Sognando l’Australia: The Surfer, di Lorcan Finnegan al BIFFF43

C’è un dentro e un fuori, rappresentato da una spiaggia in una località di villeggiatura australiana, dove alle spalle domina un paesaggio sormontato di villette mentre sulle onde si pratica il surf come rito di affermazione identitaria. Poter accedere alla spiaggia implica l’inserimento in quella comunità, che il nostro protagonista brama perché segna per lui un ritorno alle origini, ma anche un fare i conti con un retaggio abbandonato dopo gli anni passati in America. Un tempo ci avremmo visto volentieri un Mel Gibson nel ruolo, oggi a tirare le fila di questo The Surfer, quarta regia di Lorcan Finnegan, c’è Nicolas Cage, che porta naturalmente in dose proprio quel senso di dentro e fuori che si citava, di estraneità endemica al contesto anche quando è organico allo stesso. Presentato a Cannes e poi transitato attraverso vari festival – la nostra visione arriva dal BIFFF43 di Bruxelles – il film mette così in scena una prigionia autoindotta da un personaggio che si vede negare l’accesso alla spiaggia del surf insieme al figlio da un gruppo di bagnanti legati a Scally, una sorta di santone del machismo (Julian McMahon, che gioca un po’ con la sua passata caratterizzazione da Dottor Destino dei Fantastici 4). Potrebbe a quel punto lasciar perdere le angherie del caso e fare marcia indietro, ma si installa invece sul posto iniziando un’autentica discesa nel degrado che appare una sorta di risposta “acquatica” all’Outback di un Wake in Fright.
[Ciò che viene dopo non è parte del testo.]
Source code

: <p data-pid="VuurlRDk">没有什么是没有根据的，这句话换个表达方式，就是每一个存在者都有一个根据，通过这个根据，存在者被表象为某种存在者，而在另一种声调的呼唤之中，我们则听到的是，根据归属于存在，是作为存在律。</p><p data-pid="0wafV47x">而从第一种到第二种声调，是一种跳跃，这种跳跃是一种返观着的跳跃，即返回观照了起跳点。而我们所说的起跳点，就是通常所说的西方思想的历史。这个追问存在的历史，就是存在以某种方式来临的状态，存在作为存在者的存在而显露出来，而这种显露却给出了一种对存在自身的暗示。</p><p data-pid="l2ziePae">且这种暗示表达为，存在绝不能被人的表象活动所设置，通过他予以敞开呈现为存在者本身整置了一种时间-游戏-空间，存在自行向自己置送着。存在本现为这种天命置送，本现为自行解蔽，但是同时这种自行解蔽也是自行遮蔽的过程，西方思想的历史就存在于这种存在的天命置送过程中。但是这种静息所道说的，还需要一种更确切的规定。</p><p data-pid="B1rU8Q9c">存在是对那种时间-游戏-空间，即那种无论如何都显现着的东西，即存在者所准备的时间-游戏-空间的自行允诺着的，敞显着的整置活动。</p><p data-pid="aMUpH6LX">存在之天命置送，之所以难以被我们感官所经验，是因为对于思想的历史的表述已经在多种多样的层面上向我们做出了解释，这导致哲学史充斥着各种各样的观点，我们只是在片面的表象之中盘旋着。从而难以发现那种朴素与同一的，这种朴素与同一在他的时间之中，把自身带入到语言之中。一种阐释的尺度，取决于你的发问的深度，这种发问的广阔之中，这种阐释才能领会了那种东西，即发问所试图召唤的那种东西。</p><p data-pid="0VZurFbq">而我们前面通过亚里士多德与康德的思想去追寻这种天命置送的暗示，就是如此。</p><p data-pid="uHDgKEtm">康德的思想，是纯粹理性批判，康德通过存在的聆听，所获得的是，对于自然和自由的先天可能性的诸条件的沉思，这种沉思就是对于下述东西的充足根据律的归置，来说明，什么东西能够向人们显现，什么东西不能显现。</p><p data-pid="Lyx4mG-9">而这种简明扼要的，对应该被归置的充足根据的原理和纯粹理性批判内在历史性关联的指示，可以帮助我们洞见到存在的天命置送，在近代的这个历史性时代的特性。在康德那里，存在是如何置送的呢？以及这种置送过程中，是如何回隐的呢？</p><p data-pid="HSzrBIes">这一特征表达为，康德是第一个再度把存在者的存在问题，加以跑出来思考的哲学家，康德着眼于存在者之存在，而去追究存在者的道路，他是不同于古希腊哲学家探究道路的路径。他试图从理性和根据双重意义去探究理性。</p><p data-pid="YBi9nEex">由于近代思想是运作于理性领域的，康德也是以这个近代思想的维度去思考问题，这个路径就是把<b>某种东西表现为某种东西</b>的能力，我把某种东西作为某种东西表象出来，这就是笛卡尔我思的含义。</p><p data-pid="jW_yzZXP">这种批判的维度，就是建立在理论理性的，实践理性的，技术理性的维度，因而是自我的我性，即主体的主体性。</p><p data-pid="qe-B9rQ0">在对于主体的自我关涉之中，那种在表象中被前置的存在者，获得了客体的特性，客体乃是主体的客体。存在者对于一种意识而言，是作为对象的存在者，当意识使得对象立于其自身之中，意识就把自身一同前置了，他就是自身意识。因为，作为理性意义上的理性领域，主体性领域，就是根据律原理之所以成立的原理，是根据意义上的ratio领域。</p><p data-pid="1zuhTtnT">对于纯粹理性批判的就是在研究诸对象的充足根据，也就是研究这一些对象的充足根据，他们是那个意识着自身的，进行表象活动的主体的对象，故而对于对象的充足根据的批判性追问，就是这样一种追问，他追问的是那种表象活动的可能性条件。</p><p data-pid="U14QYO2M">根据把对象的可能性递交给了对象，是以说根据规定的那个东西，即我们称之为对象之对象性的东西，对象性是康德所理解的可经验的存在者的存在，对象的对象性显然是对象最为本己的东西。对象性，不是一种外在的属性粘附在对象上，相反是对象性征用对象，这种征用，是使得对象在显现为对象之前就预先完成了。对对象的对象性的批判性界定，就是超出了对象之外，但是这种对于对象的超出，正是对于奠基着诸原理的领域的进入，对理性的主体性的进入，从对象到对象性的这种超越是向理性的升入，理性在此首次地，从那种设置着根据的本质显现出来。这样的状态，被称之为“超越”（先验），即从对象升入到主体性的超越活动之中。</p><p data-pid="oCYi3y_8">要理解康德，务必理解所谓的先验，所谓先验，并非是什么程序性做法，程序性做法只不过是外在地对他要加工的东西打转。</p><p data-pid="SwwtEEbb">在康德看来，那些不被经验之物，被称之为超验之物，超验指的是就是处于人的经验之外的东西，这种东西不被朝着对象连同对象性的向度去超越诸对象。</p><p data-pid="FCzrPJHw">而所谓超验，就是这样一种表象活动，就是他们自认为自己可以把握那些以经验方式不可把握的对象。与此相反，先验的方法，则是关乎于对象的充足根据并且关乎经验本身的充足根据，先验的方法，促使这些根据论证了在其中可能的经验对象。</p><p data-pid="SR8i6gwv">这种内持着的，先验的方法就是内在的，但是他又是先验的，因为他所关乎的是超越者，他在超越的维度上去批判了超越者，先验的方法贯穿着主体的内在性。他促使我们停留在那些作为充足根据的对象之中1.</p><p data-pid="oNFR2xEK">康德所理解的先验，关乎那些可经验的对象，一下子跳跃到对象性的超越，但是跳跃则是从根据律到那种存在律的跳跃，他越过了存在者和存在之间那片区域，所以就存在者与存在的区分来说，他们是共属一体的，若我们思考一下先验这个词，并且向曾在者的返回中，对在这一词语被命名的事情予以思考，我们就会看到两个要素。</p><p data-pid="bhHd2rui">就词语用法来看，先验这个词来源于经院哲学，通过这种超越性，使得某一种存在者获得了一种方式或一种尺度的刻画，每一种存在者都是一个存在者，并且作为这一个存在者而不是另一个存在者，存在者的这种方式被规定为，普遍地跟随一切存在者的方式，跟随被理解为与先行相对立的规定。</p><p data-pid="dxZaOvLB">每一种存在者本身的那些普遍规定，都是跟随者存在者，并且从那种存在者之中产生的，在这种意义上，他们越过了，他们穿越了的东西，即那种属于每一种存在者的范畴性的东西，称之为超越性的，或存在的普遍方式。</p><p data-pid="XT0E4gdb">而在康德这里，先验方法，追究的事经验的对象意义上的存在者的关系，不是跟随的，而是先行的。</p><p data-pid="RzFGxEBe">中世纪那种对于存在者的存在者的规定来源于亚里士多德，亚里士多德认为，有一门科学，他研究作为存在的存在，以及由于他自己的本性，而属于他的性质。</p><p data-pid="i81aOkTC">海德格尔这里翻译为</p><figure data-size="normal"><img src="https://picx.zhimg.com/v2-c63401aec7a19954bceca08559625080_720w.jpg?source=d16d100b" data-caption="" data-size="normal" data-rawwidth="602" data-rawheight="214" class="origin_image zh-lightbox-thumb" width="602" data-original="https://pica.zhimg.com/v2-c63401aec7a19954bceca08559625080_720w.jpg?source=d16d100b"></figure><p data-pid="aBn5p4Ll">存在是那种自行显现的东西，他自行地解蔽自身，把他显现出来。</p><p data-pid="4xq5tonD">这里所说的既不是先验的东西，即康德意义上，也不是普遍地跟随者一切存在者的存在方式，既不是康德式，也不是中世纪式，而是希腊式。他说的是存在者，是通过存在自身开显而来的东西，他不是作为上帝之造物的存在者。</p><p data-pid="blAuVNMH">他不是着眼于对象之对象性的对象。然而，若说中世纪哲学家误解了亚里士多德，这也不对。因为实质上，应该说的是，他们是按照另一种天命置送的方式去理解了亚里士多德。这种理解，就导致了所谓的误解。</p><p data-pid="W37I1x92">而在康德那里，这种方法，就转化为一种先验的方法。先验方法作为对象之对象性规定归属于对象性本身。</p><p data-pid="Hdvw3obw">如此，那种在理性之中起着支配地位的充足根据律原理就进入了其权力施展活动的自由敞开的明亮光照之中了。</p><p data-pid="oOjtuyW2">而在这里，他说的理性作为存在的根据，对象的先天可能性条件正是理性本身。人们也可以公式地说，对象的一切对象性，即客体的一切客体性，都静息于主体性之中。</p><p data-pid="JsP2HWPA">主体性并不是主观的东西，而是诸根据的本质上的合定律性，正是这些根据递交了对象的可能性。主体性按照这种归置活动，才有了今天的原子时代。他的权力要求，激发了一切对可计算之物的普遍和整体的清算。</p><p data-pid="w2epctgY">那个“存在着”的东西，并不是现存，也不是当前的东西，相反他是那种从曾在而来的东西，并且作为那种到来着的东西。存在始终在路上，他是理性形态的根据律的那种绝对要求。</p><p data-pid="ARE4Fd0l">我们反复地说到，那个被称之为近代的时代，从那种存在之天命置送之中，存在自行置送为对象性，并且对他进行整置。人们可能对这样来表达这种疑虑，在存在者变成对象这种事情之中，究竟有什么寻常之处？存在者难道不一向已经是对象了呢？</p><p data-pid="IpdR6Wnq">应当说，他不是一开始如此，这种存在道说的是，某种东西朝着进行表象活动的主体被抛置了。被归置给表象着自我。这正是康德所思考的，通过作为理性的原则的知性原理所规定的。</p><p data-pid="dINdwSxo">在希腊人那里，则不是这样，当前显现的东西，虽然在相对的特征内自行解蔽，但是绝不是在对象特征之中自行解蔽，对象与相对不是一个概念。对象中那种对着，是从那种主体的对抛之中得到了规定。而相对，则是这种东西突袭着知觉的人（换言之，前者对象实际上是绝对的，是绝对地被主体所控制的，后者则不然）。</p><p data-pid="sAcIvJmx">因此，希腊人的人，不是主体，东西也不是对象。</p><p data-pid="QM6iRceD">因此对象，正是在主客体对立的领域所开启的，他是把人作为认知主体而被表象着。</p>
Parallelo non casuale perché lo sguardo ancora una volta dentro e fuori la cultura australiana (Wake era diretto dal canadese Ted Kotcheff, appena scomparso,  qui c’è l’irlandese Finnegan) gioca un ruolo peculiare nella dinamica sugli stereotipi che si vuole innescare. Se lo Scally di McMahon accende infatti una dialettica con il sempiterno ideale dell’australiano rozzo che mutatis mutandis è diventato un simbolo identitario d’Oceania (pensiamo in differente declinazione a Mr. Crocodile Dundee), Finnegan lo utilizza quale iconografia di appartenenza che si oppone all’indefinito “Surfer” di Cage.

 

 

Il film in questo modo abbraccia il caos percettivo del protagonista e scivola in una indeterminatezza spaziale e temporale che livella il passato, il presente e il futuro dell’uomo, dando la sensazione di essere finiti in un loop temporale in cui le azioni si ripetono: il degrado di Cage/Surfer si rispecchia infatti tanto in quello del padre di cui scopriremo il destino poco a poco, quanto in quello di un homeless che pure staziona in quei luoghi meditando vendetta verso il destino che ha subito da Scally. In questo modo, The Surfer, assume una caratura ossessiva e visionaria in cui la stupidità apparente del protagonista diventa il sintomo di una prigionia interiore e esteriore da cui è impossibile fuggire e che il film ossequia con un tono grottesco, capace di scivolare senza soluzione di continuità fra l’ironia e il dramma, tra l’orrore e il senso panico di una natura ostile. Perché da un lato c’è la caratura irridente di un mondo che disprezza quell’avventore folle, dall’altro l’empatia per la sua frustrazione di voler ritrovare un’identità nell’appartenenza a un luogo, ma anche a una famiglia, sintetizzata dal sogno di ricomprare la casa paterna sulla collina in cui portare il figlio che un divorzio gli sta strappando dalle mani. Punto di forza dell’intera narrazione è la natura fantasmatica che porta in certi passaggi a pensare che forse sia tutto un sogno, una visione del protagonista scatenata dai suoi desideri irrisolti. Non sveliamo come andrà a finire, se non che tutto resterà come sempre dentro e fuori i confini descritti.